Is Everyone Happy?

Eric Reed can't blame age for a midnight set so innocuous you wondered where you were. Isn't this the Knit? No, it's the Blue Note? Jeez, I am tired. I used to trace Reed to Hampton Hawes, because he has so much technique and smarts that I didn't went to mention Ramsey Lewis. Reed played imaginatively, responsively, at the Wayne Shorter Lincoln Center concert and I wanted to hear more. But he wanted to plug his Broadway songs album ("Send in the Clowns," "Maria," oy). He played two extended blues and a fastidiously inventive "'Round Midnight," he and his trio executing everything with the éclat of Oscar Peterson—also with Peterson's notes (modified by Lewis's gospel blues tropes) and superficiality. The audience loved it—a couple in the balcony danced. Peterson has always been popular; why not his heirs (cf. Benny Green)? Earlier that day, I had listened to the new Nicholas Payton album and only the heavy mix on the bass told me I wasn't listening to the head of an old Blue Mitchell album, which was also in the carousel. Jazz has always found strength and renewal in the anxiety of influence; now we're getting the influence without the anxiety. Which is one reason I was blown away by the show at the Variety Theater.

Savion Glover Downtown was a largely improvised program created by Glover, featuring him and six other dancers. Prospects looked especially good when Eli Fountain's quartet took its place and in the center was Patience Higgins.
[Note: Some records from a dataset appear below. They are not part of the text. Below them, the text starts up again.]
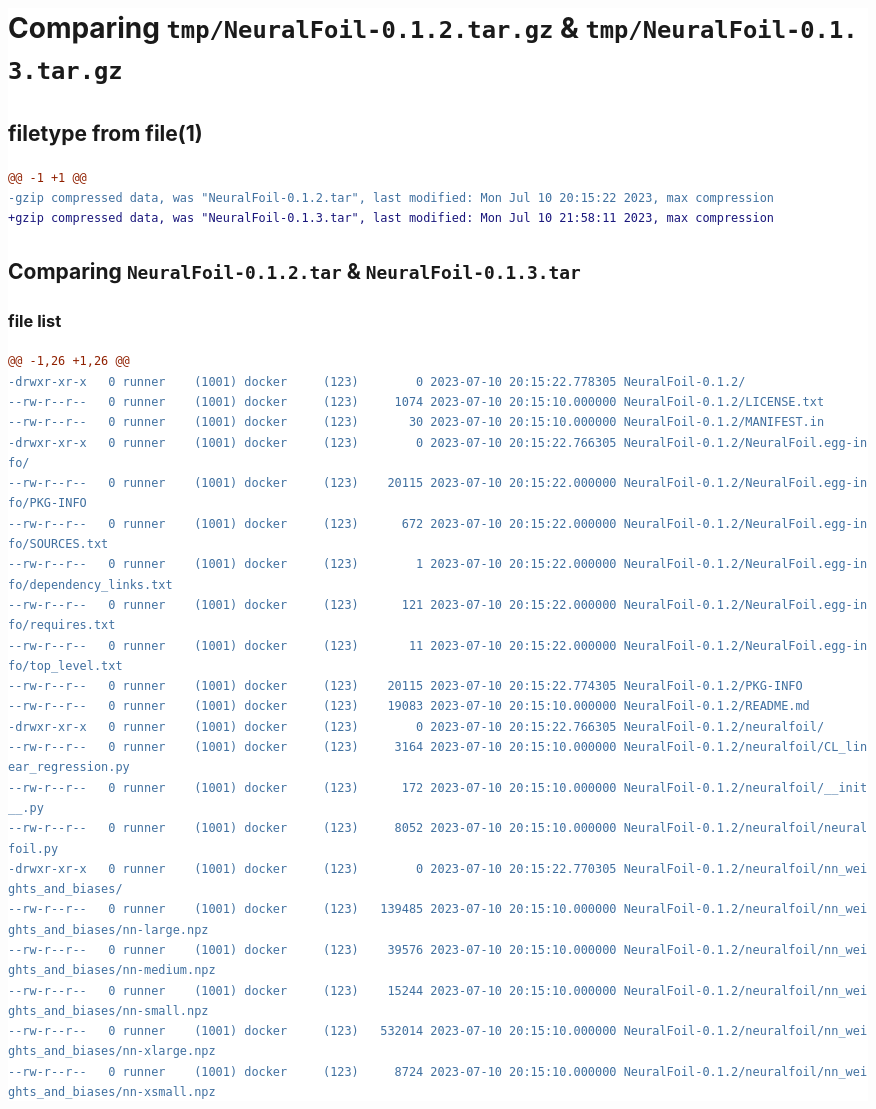 # Comparing `tmp/NeuralFoil-0.1.2.tar.gz` & `tmp/NeuralFoil-0.1.3.tar.gz`

## filetype from file(1)

```diff
@@ -1 +1 @@
-gzip compressed data, was "NeuralFoil-0.1.2.tar", last modified: Mon Jul 10 20:15:22 2023, max compression
+gzip compressed data, was "NeuralFoil-0.1.3.tar", last modified: Mon Jul 10 21:58:11 2023, max compression
```

## Comparing `NeuralFoil-0.1.2.tar` & `NeuralFoil-0.1.3.tar`

### file list

```diff
@@ -1,26 +1,26 @@
-drwxr-xr-x   0 runner    (1001) docker     (123)        0 2023-07-10 20:15:22.778305 NeuralFoil-0.1.2/
--rw-r--r--   0 runner    (1001) docker     (123)     1074 2023-07-10 20:15:10.000000 NeuralFoil-0.1.2/LICENSE.txt
--rw-r--r--   0 runner    (1001) docker     (123)       30 2023-07-10 20:15:10.000000 NeuralFoil-0.1.2/MANIFEST.in
-drwxr-xr-x   0 runner    (1001) docker     (123)        0 2023-07-10 20:15:22.766305 NeuralFoil-0.1.2/NeuralFoil.egg-info/
--rw-r--r--   0 runner    (1001) docker     (123)    20115 2023-07-10 20:15:22.000000 NeuralFoil-0.1.2/NeuralFoil.egg-info/PKG-INFO
--rw-r--r--   0 runner    (1001) docker     (123)      672 2023-07-10 20:15:22.000000 NeuralFoil-0.1.2/NeuralFoil.egg-info/SOURCES.txt
--rw-r--r--   0 runner    (1001) docker     (123)        1 2023-07-10 20:15:22.000000 NeuralFoil-0.1.2/NeuralFoil.egg-info/dependency_links.txt
--rw-r--r--   0 runner    (1001) docker     (123)      121 2023-07-10 20:15:22.000000 NeuralFoil-0.1.2/NeuralFoil.egg-info/requires.txt
--rw-r--r--   0 runner    (1001) docker     (123)       11 2023-07-10 20:15:22.000000 NeuralFoil-0.1.2/NeuralFoil.egg-info/top_level.txt
--rw-r--r--   0 runner    (1001) docker     (123)    20115 2023-07-10 20:15:22.774305 NeuralFoil-0.1.2/PKG-INFO
--rw-r--r--   0 runner    (1001) docker     (123)    19083 2023-07-10 20:15:10.000000 NeuralFoil-0.1.2/README.md
-drwxr-xr-x   0 runner    (1001) docker     (123)        0 2023-07-10 20:15:22.766305 NeuralFoil-0.1.2/neuralfoil/
--rw-r--r--   0 runner    (1001) docker     (123)     3164 2023-07-10 20:15:10.000000 NeuralFoil-0.1.2/neuralfoil/CL_linear_regression.py
--rw-r--r--   0 runner    (1001) docker     (123)      172 2023-07-10 20:15:10.000000 NeuralFoil-0.1.2/neuralfoil/__init__.py
--rw-r--r--   0 runner    (1001) docker     (123)     8052 2023-07-10 20:15:10.000000 NeuralFoil-0.1.2/neuralfoil/neuralfoil.py
-drwxr-xr-x   0 runner    (1001) docker     (123)        0 2023-07-10 20:15:22.770305 NeuralFoil-0.1.2/neuralfoil/nn_weights_and_biases/
--rw-r--r--   0 runner    (1001) docker     (123)   139485 2023-07-10 20:15:10.000000 NeuralFoil-0.1.2/neuralfoil/nn_weights_and_biases/nn-large.npz
--rw-r--r--   0 runner    (1001) docker     (123)    39576 2023-07-10 20:15:10.000000 NeuralFoil-0.1.2/neuralfoil/nn_weights_and_biases/nn-medium.npz
--rw-r--r--   0 runner    (1001) docker     (123)    15244 2023-07-10 20:15:10.000000 NeuralFoil-0.1.2/neuralfoil/nn_weights_and_biases/nn-small.npz
--rw-r--r--   0 runner    (1001) docker     (123)   532014 2023-07-10 20:15:10.000000 NeuralFoil-0.1.2/neuralfoil/nn_weights_and_biases/nn-xlarge.npz
--rw-r--r--   0 runner    (1001) docker     (123)     8724 2023-07-10 20:15:10.000000 NeuralFoil-0.1.2/neuralfoil/nn_weights_and_biases/nn-xsmall.npz
```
I admired Glover in 1989 in Black and Blue, but never footed the bill for Bring in 'Da Noize, Bring in 'Da Funk, so forgive a latecomer for shouting: Glover, who is 24, is one of the most inventive, stimulating jazz players in years. True, his instrument is his feet, but I heard no Texaco solo more riveting or intricately musical than his extended variations on a medley of "Billie's Bounce" and "Now's the Time," or wittier than his rendition of "Cheek to Cheek"—wearing a tuxedo T-shirt in a pas de deux with Ayodele Casal, whose birthday that evening prompted a jam session with more fire than the staged jams you hear at most jazz festivals.
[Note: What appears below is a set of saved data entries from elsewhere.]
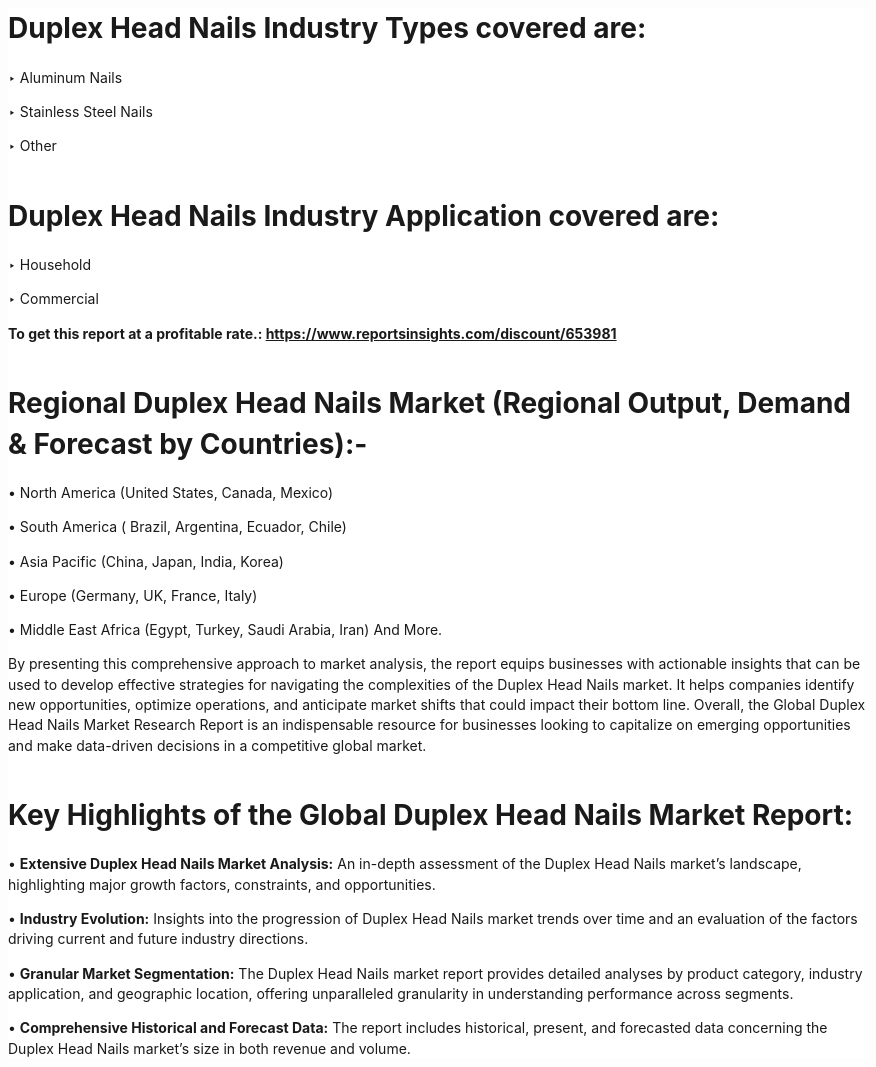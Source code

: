 # <strong>Duplex Head Nails Industry Types covered are:</strong>

‣ Aluminum Nails

‣ Stainless Steel Nails

‣ Other

# <strong>Duplex Head Nails Industry Application covered are:</strong>

‣ Household

‣ Commercial

<strong>To get this report at a profitable rate.: <a href=https://www.reportsinsights.com/discount/653981>https://www.reportsinsights.com/discount/653981</a></strong></font>

# <strong>Regional Duplex Head Nails Market (Regional Output, Demand &amp; Forecast by Countries):-</strong>

• North America (United States, Canada, Mexico)

• South America ( Brazil, Argentina, Ecuador, Chile)

• Asia Pacific (China, Japan, India, Korea)

• Europe (Germany, UK, France, Italy)

• Middle East Africa (Egypt, Turkey, Saudi Arabia, Iran) And More.

By presenting this comprehensive approach to market analysis, the report equips businesses with actionable insights that can be used to develop effective strategies for navigating the complexities of the Duplex Head Nails market. It helps companies identify new opportunities, optimize operations, and anticipate market shifts that could impact their bottom line. Overall, the Global Duplex Head Nails Market Research Report is an indispensable resource for businesses looking to capitalize on emerging opportunities and make data-driven decisions in a competitive global market.

# <strong>Key Highlights of the Global Duplex Head Nails Market Report:</strong>

• <strong>Extensive Duplex Head Nails Market Analysis:</strong> An in-depth assessment of the Duplex Head Nails market’s landscape, highlighting major growth factors, constraints, and opportunities.

• <strong>Industry Evolution:</strong> Insights into the progression of Duplex Head Nails market trends over time and an evaluation of the factors driving current and future industry directions.

• <strong>Granular Market Segmentation:</strong> The Duplex Head Nails market report provides detailed analyses by product category, industry application, and geographic location, offering unparalleled granularity in understanding performance across segments.

• <strong>Comprehensive Historical and Forecast Data:</strong> The report includes historical, present, and forecasted data concerning the Duplex Head Nails market’s size in both revenue and volume.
Glover has invented a stamping style that is already much imitated, and he can pounce on a theme like "Milestones" or "Caravan" and work it with the same nonstop intensity as Cecil Taylor, until your head is spinning. But he can also be sweet and slow, as in an intoxicating version of "In a Sentimental Mood," introduced with a rapturous tenor solo, replete with what has apparently become Higgins's trademark grit and two-note chords. Higgins has recorded memorably (Abrams's Think All, Focus One, David Murray's South of the Border), but in the era of cloned jazz he remains conspicuously neglected. Glover's music, however, isn't as easily packaged. He taps a splendid, sandy obbligato to Abbey Lincoln on "Who Used To Dance," but an album?—Baby Laurence tried that. Movie musicals are dead, yet Comden and Green could fashion something worthy of him, because whether or not he can sing (I guess not, since he doesn't), he can express anything with his feet. A highlight of Black and Blue was Bunny Briggs's double- and triple-time tapping to a very slow "In a Sentimental Mood." The lesson was not lost on Glover, who, refraining from all upper-body acrobatics, zeroed in on the melody with his feet and softly and expressively played the music. He would kill in a jazz club. Michael Dorf, are you still reading this?